* **Assigned task**
Below are the records; how many of their lines contain "topics"? Reply only with that figure.

======== Dataset records ========

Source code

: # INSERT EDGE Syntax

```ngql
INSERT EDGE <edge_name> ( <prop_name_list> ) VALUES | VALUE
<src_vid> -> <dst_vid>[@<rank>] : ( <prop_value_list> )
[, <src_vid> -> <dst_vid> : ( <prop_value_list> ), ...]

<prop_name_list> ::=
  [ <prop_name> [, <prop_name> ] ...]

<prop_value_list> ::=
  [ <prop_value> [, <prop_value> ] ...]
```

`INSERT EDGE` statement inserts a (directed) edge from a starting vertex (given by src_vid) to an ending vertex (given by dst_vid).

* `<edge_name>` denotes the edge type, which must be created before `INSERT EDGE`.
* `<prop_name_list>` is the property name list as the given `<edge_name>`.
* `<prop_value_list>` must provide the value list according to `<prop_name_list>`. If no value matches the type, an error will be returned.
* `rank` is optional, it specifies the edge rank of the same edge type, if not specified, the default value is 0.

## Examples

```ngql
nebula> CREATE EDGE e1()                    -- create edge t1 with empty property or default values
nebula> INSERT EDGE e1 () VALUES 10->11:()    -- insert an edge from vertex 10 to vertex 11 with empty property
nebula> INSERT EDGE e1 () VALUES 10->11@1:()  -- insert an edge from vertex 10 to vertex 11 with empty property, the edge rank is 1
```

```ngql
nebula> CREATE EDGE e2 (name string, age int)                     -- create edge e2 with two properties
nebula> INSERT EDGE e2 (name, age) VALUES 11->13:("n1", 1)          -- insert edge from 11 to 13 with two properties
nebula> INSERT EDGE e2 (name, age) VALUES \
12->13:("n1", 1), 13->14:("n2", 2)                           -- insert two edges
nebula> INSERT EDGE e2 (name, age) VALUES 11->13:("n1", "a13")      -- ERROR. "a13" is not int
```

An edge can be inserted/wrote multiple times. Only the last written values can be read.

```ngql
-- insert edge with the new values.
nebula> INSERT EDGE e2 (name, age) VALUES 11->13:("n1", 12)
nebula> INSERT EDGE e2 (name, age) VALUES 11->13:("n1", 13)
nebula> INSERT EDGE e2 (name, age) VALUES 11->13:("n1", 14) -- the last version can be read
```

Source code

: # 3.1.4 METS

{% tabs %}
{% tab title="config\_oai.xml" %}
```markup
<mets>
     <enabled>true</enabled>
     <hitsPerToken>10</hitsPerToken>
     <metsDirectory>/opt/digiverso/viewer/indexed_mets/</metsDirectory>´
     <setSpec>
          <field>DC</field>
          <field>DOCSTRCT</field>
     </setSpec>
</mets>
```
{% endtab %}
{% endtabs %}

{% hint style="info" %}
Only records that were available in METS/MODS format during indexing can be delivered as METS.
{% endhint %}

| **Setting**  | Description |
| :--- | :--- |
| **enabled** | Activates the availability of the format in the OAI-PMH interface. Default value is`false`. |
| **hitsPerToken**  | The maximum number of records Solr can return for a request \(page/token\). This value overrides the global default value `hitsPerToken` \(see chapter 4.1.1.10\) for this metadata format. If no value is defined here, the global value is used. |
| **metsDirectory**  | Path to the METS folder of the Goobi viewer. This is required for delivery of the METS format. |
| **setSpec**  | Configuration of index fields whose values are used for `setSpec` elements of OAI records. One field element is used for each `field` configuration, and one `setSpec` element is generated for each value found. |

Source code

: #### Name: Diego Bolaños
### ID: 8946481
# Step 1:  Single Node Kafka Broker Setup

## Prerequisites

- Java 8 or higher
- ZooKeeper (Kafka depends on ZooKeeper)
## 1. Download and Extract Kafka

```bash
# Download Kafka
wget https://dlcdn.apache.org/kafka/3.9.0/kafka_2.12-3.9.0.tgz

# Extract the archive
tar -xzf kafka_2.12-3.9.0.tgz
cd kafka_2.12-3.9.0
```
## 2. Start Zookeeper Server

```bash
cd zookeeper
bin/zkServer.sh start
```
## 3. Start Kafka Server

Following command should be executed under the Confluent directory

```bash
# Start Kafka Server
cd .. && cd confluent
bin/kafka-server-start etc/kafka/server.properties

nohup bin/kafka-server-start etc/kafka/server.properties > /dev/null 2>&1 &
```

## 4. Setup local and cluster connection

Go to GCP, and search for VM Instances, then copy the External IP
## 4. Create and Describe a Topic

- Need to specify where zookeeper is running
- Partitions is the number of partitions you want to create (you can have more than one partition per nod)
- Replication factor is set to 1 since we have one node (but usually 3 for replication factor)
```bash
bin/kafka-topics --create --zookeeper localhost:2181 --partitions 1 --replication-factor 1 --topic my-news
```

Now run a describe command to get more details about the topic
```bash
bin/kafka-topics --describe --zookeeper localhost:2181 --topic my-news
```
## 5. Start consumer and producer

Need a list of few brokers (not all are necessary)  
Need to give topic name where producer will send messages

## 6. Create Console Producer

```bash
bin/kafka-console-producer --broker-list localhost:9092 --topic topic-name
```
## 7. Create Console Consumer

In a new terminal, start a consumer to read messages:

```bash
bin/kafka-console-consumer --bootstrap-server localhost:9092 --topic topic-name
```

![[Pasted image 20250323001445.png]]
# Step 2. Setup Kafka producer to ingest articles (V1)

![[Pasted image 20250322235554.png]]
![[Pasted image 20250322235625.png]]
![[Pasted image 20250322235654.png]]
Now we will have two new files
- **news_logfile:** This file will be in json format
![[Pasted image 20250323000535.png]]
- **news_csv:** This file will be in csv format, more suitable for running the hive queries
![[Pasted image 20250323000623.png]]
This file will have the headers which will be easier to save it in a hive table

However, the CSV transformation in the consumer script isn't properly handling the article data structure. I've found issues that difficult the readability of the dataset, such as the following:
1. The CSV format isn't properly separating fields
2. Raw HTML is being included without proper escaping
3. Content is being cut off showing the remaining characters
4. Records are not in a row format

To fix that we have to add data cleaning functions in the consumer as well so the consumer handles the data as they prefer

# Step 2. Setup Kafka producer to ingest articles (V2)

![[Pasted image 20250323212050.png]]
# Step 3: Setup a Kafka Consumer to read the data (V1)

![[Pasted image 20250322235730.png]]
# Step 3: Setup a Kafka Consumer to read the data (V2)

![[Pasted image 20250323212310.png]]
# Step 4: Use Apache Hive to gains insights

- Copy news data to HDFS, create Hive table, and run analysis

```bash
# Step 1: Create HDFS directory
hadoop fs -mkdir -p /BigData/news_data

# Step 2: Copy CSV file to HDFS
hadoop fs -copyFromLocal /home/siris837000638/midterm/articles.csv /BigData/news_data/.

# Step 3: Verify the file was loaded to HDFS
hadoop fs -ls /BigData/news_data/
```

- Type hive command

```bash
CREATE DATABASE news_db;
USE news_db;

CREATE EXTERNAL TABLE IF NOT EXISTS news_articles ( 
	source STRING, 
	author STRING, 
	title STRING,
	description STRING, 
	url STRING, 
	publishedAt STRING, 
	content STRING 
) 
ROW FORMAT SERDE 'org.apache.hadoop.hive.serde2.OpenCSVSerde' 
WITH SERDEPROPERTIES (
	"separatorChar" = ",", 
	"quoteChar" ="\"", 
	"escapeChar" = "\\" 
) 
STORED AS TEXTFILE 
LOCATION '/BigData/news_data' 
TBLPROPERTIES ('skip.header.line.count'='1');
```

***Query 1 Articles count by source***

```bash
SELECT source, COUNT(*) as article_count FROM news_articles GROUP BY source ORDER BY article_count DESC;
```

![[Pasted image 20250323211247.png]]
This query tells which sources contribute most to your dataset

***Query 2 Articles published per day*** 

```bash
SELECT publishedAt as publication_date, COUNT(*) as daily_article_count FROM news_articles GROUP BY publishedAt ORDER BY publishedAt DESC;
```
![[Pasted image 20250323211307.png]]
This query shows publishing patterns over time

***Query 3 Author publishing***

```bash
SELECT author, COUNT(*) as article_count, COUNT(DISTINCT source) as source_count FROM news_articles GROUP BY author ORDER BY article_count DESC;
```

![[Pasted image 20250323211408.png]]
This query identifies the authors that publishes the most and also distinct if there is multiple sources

========

* **Task output**
2